#### The problem:
Return an exact copy of the data, starting at its first line and ending at the line that contains "## Development server", minus any pictures.

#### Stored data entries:
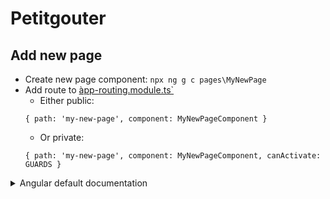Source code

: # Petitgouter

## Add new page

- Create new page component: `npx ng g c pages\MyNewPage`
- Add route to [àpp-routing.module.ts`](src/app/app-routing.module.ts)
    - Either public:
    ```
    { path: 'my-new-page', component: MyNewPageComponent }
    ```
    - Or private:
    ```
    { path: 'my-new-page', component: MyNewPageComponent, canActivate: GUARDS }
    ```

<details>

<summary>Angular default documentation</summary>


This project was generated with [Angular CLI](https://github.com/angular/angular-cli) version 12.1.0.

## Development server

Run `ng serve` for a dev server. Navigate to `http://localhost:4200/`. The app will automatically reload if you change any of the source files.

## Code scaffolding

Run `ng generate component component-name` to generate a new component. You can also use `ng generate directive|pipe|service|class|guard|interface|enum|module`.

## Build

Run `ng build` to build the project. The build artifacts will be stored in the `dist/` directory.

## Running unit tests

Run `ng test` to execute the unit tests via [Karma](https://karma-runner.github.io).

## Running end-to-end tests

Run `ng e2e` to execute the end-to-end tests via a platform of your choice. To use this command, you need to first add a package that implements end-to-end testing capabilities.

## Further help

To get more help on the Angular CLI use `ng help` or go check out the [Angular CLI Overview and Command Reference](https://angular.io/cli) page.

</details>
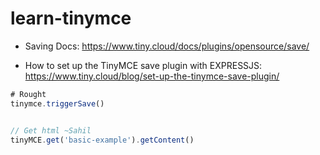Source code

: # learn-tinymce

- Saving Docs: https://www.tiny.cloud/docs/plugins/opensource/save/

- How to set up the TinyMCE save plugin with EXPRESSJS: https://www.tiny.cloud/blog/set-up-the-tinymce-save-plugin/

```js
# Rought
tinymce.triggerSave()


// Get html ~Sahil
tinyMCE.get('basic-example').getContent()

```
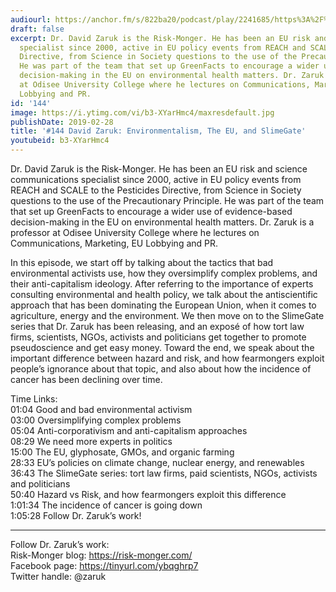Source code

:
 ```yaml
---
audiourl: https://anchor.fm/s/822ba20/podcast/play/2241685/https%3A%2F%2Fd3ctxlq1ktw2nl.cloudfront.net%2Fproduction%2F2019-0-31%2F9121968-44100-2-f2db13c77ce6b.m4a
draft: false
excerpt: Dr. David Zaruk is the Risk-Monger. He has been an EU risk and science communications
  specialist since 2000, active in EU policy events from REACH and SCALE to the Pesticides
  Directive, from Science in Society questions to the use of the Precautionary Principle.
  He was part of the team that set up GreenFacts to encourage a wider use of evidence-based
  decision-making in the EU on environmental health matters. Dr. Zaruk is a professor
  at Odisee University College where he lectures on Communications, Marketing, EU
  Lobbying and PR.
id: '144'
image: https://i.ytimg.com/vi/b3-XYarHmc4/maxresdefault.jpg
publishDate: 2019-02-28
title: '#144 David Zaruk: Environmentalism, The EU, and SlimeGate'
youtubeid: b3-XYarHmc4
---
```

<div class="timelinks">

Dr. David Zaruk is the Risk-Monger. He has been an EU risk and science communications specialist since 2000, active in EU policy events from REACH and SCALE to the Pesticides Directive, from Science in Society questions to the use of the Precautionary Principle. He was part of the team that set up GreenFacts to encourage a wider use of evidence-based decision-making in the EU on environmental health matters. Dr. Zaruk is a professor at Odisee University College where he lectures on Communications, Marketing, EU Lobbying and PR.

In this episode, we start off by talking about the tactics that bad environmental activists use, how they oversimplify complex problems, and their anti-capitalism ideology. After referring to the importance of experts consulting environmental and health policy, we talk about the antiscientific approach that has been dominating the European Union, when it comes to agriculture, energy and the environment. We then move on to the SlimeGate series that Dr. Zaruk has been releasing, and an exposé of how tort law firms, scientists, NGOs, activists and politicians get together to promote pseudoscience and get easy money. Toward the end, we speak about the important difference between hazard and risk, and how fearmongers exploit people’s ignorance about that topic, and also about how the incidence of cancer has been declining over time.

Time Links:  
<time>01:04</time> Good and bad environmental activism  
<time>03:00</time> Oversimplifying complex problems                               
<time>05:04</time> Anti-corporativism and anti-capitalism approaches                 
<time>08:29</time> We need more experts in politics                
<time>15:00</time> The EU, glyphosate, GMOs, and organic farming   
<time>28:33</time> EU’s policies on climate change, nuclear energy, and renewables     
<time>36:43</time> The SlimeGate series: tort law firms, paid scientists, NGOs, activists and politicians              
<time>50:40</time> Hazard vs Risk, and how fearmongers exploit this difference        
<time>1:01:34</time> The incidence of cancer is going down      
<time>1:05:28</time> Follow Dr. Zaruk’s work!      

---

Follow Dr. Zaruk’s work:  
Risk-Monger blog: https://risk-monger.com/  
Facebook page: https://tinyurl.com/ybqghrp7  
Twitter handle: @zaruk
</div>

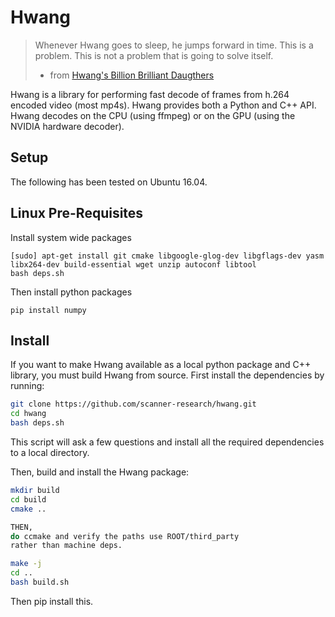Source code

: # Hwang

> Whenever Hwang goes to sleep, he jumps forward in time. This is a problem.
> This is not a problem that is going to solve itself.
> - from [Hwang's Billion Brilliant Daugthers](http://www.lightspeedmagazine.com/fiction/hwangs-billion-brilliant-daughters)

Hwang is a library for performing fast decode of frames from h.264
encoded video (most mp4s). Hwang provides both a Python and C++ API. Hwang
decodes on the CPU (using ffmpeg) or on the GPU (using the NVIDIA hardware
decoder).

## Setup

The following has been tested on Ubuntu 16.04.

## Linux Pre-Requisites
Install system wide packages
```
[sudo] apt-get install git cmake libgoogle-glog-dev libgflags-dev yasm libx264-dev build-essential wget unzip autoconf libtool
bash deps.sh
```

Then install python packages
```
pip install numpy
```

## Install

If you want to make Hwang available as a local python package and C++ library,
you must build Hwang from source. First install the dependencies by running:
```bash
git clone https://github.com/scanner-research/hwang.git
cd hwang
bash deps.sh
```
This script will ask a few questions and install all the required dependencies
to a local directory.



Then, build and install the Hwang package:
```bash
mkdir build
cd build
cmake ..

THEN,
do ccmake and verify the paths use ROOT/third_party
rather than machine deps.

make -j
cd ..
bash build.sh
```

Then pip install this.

#### Solution for this task:
Source code

: # Petitgouter

## Add new page

- Create new page component: `npx ng g c pages\MyNewPage`
- Add route to [àpp-routing.module.ts`](src/app/app-routing.module.ts)
    - Either public:
    ```
    { path: 'my-new-page', component: MyNewPageComponent }
    ```
    - Or private:
    ```
    { path: 'my-new-page', component: MyNewPageComponent, canActivate: GUARDS }
    ```

<details>

<summary>Angular default documentation</summary>


This project was generated with [Angular CLI](https://github.com/angular/angular-cli) version 12.1.0.

## Development server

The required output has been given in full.